WHAT YOU SHOULD DO - Find the lines holding the string "informs" in the data, then copy all of them.

[Stored dataset items]

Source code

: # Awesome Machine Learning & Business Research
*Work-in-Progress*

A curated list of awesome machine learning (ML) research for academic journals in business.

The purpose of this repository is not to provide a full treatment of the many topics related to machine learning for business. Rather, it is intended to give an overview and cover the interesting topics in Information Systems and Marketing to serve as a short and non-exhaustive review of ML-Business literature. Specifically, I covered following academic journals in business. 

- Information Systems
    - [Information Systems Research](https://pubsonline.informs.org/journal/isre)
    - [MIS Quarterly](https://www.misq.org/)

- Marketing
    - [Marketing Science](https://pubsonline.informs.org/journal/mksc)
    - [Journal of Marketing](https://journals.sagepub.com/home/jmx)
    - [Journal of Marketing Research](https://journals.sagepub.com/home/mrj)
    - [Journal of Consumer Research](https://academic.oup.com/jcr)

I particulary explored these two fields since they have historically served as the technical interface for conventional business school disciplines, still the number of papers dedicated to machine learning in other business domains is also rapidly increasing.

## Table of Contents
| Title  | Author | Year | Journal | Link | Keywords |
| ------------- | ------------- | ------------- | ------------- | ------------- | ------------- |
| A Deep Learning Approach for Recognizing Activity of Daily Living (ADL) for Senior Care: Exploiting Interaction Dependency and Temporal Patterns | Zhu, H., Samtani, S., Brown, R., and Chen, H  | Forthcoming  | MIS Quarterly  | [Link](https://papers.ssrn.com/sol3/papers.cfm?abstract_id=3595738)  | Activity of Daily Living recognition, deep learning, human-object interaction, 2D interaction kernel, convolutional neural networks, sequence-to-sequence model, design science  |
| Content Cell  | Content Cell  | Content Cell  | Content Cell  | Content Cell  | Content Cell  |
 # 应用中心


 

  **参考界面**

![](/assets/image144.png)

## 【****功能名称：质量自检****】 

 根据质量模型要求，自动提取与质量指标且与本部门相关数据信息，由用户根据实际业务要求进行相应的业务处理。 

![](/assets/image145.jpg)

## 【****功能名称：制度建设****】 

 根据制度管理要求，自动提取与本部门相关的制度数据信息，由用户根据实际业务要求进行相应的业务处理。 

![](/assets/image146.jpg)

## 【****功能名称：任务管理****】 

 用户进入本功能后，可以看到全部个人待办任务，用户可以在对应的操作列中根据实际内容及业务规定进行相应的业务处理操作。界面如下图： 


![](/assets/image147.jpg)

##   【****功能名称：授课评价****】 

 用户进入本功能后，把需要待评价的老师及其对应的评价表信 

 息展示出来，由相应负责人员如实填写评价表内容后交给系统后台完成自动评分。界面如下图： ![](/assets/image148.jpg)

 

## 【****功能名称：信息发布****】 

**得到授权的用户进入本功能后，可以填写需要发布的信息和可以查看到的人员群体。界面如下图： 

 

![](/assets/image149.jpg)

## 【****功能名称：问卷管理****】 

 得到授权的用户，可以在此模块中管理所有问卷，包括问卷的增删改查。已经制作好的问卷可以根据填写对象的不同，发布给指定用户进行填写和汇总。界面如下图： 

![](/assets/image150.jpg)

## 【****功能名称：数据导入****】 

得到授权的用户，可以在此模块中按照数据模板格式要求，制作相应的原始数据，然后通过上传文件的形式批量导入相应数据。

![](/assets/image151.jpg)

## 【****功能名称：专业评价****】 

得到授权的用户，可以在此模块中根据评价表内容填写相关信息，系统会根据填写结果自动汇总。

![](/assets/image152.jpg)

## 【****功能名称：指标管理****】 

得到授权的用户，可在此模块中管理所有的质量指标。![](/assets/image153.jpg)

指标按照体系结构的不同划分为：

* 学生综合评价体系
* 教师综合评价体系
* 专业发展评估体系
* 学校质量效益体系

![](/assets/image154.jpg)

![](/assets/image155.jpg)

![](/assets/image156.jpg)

TASK RESULT -
    - [Information Systems Research](https://pubsonline.informs.org/journal/isre)
    - [Marketing Science](https://pubsonline.informs.org/journal/mksc)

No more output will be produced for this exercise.